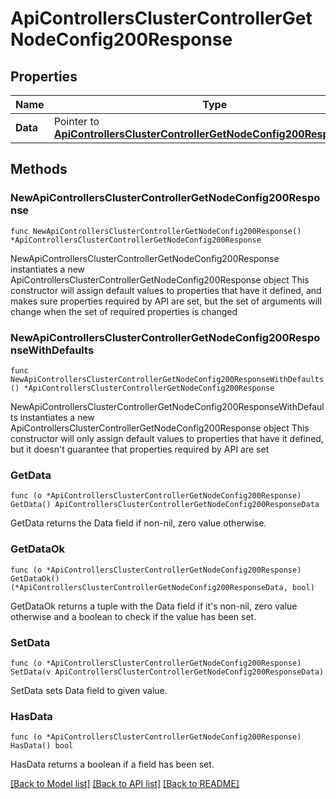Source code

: # ApiControllersClusterControllerGetNodeConfig200Response

## Properties

Name | Type | Description | Notes
------------ | ------------- | ------------- | -------------
**Data** | Pointer to [**ApiControllersClusterControllerGetNodeConfig200ResponseData**](ApiControllersClusterControllerGetNodeConfig200ResponseData.md) |  | [optional] 

## Methods

### NewApiControllersClusterControllerGetNodeConfig200Response

`func NewApiControllersClusterControllerGetNodeConfig200Response() *ApiControllersClusterControllerGetNodeConfig200Response`

NewApiControllersClusterControllerGetNodeConfig200Response instantiates a new ApiControllersClusterControllerGetNodeConfig200Response object
This constructor will assign default values to properties that have it defined,
and makes sure properties required by API are set, but the set of arguments
will change when the set of required properties is changed

### NewApiControllersClusterControllerGetNodeConfig200ResponseWithDefaults

`func NewApiControllersClusterControllerGetNodeConfig200ResponseWithDefaults() *ApiControllersClusterControllerGetNodeConfig200Response`

NewApiControllersClusterControllerGetNodeConfig200ResponseWithDefaults instantiates a new ApiControllersClusterControllerGetNodeConfig200Response object
This constructor will only assign default values to properties that have it defined,
but it doesn't guarantee that properties required by API are set

### GetData

`func (o *ApiControllersClusterControllerGetNodeConfig200Response) GetData() ApiControllersClusterControllerGetNodeConfig200ResponseData`

GetData returns the Data field if non-nil, zero value otherwise.

### GetDataOk

`func (o *ApiControllersClusterControllerGetNodeConfig200Response) GetDataOk() (*ApiControllersClusterControllerGetNodeConfig200ResponseData, bool)`

GetDataOk returns a tuple with the Data field if it's non-nil, zero value otherwise
and a boolean to check if the value has been set.

### SetData

`func (o *ApiControllersClusterControllerGetNodeConfig200Response) SetData(v ApiControllersClusterControllerGetNodeConfig200ResponseData)`

SetData sets Data field to given value.

### HasData

`func (o *ApiControllersClusterControllerGetNodeConfig200Response) HasData() bool`

HasData returns a boolean if a field has been set.


[[Back to Model list]](../README.md#documentation-for-models) [[Back to API list]](../README.md#documentation-for-api-endpoints) [[Back to README]](../README.md)


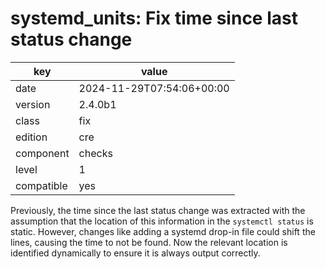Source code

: [//]: # (werk v2)
# systemd_units: Fix time since last status change

key        | value
---------- | ---
date       | 2024-11-29T07:54:06+00:00
version    | 2.4.0b1
class      | fix
edition    | cre
component  | checks
level      | 1
compatible | yes

Previously, the time since the last status change was extracted with the assumption that the location of this information in the `systemctl status` is static. However, changes like adding a systemd drop-in file could shift the lines, causing the time to not be found.
Now the relevant location is identified dynamically to ensure it is always output correctly.
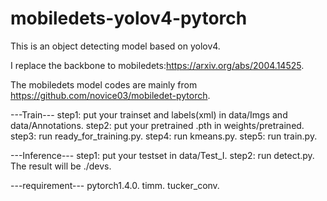 # mobiledets-yolov4-pytorch
This is an object detecting model based on yolov4.

I replace the backbone to mobiledets:https://arxiv.org/abs/2004.14525.

The mobiledets model codes are mainly from https://github.com/novice03/mobiledet-pytorch.

---Train---
step1: put your trainset and labels(xml) in data/Imgs and data/Annotations.
step2: put your pretrained .pth in weights/pretrained.
step3: run ready_for_training.py.
step4: run kmeans.py.
step5: run train.py.

---Inference---
step1: put your testset in data/Test_I.
step2: run detect.py.
The result will be ./devs.

---requirement---
pytorch1.4.0.
timm.
tucker_conv.
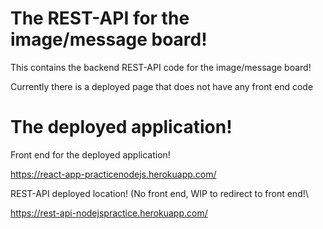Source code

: # The REST-API for the image/message board!

This contains the backend REST-API code for the image/message board!

Currently there is a deployed page that does not have any front end code

<h1>The deployed application!</h1>

Front end for the deployed application!

https://react-app-practicenodejs.herokuapp.com/


REST-API deployed location! (No front end, WIP to redirect to front end!\

https://rest-api-nodejspractice.herokuapp.com/
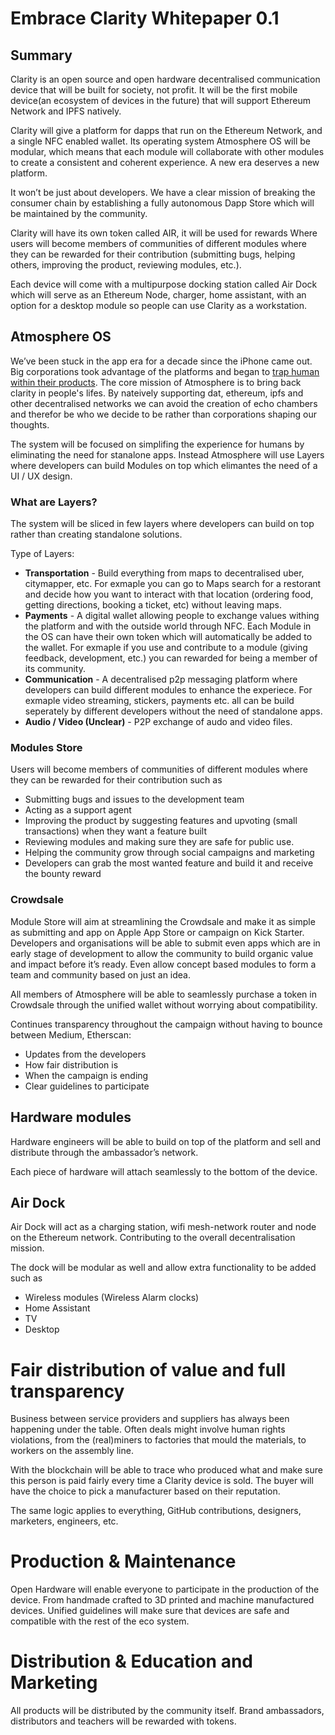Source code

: # Embrace Clarity Whitepaper 0.1

## Summary

Clarity is an open source and open hardware decentralised communication device that will be built for society, not profit. It will be the first mobile device\(an ecosystem of devices in the future\) that will support Ethereum Network and IPFS natively.

Clarity will give a platform for dapps that run on the Ethereum Network, and a single NFC enabled wallet. Its operating system Atmosphere OS will be modular, which means that each module will collaborate with other modules to create a consistent and coherent experience. A new era deserves a new platform.

It won’t be just about developers. We have a clear mission of breaking the consumer chain by establishing a fully autonomous Dapp Store which will be maintained by the community.

Clarity will have its own token called AIR, it will be used for rewards Where users will become members of communities of different modules where they can be rewarded for their contribution \(submitting bugs, helping others, improving the product, reviewing modules, etc.\).

Each device will come with a multipurpose docking station called Air Dock which will serve as an Ethereum Node, charger, home assistant, with an option for a desktop module so people can use Clarity as a workstation.

## Atmosphere OS

We’ve been stuck in the app era for a decade since the iPhone came out. Big corporations took advantage of the platforms and began to [trap human within their products](https://www.theguardian.com/politics/2017/feb/04/twitter-accounts-really-are-echo-chambers-study-finds). The core mission of Atmosphere is to bring back clarity in people's lifes. By nateively supporting dat, ethereum, ipfs and other decentralised networks we can avoid the creation of echo chambers and therefor be who we decide to be rather than corporations shaping our thoughts.

The system will be focused on simplifing the experience for humans by eliminating the need for stanalone apps. Instead Atmosphere will use Layers where developers can build Modules on top which elimantes the need of a UI / UX design. 

### What are Layers?

The system will be sliced in few layers where developers can build on top rather than creating standalone solutions.  


Type of Layers:

* **Transportation** - Build everything from maps to decentralised uber, citymapper, etc. For exmaple you can go to Maps search for a restorant and decide how you want to interact with that location \(ordering food, getting directions, booking a ticket, etc\) without leaving maps.
* **Payments** - A digital wallet allowing people to exchange values withing the platform and with the outside world through NFC. Each Module in the OS can have their own token which will automatically be added to the wallet. For exmaple if you use and contribute to a module \(giving feedback, development, etc.\) you can rewarded for being a member of its community.
* **Communication** - A decentralised p2p messaging platform where developers can build different modules to enhance the experiece. For exmaple video streaming, stickers, payments etc. all can be build seperately by different developers without the need of standalone apps.
* **Audio / Video \(Unclear\)** - P2P exchange of audo and video files. 

### Modules Store

Users will become members of communities of different modules where they can be rewarded for their contribution such as

* Submitting bugs and issues to the development team
* Acting as a support agent
* Improving the product by suggesting features and upvoting \(small transactions\) when they want a feature built
* Reviewing modules and making sure they are safe for public use.
* Helping the community grow through social campaigns and marketing
* Developers can grab the most wanted feature and build it and receive the bounty reward

### Crowdsale

Module Store will aim at streamlining the Crowdsale and make it as simple as submitting and app on Apple App Store or campaign on Kick Starter. Developers and organisations will be able to submit even apps which are in early stage of development to allow the community to build organic value and impact before it’s ready. Even allow concept based modules to form a team and community based on just an idea.

All members of Atmosphere will be able to seamlessly purchase a token in Crowdsale through the unified wallet without worrying about compatibility.

Continues transparency throughout the campaign without having to bounce between Medium, Etherscan:

* Updates from the developers
* How fair distribution is
* When the campaign is ending
* Clear guidelines to participate

## Hardware modules

Hardware engineers will be able to build on top of the platform and sell and distribute through the ambassador’s network.

Each piece of hardware will attach seamlessly to the bottom of the device.

## Air Dock

Air Dock will act as a charging station, wifi mesh-network router and node on the Ethereum network. Contributing to the overall decentralisation mission.

The dock will be modular as well and allow extra functionality to be added such as

* Wireless modules \(Wireless Alarm clocks\)
* Home Assistant
* TV
* Desktop

# Fair distribution of value and full transparency

Business between service providers and suppliers has always been happening under the table. Often deals might involve human rights violations, from the \(real\)miners to factories that mould the materials, to workers on the assembly line.

With the blockchain will be able to trace who produced what and make sure this person is paid fairly every time a Clarity device is sold. The buyer will have the choice to pick a manufacturer based on their reputation.

The same logic applies to everything, GitHub contributions, designers, marketers, engineers, etc.

# Production & Maintenance

Open Hardware will enable everyone to participate in the production of the device. From handmade crafted to 3D printed and machine manufactured devices. Unified guidelines will make sure that devices are safe and compatible with the rest of the eco system.

# Distribution & Education and Marketing

All products will be distributed by the community itself. Brand ambassadors, distributors and teachers will be rewarded with tokens.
++++++++
* _THE PROBLEM_
Which lines above contain the word "object"? Show each of them.

* _WORKED SOLUTION_
NewApiControllersClusterControllerGetNodeConfig200Response instantiates a new ApiControllersClusterControllerGetNodeConfig200Response object
NewApiControllersClusterControllerGetNodeConfig200ResponseWithDefaults instantiates a new ApiControllersClusterControllerGetNodeConfig200Response object
This is an object detecting model based on yolov4.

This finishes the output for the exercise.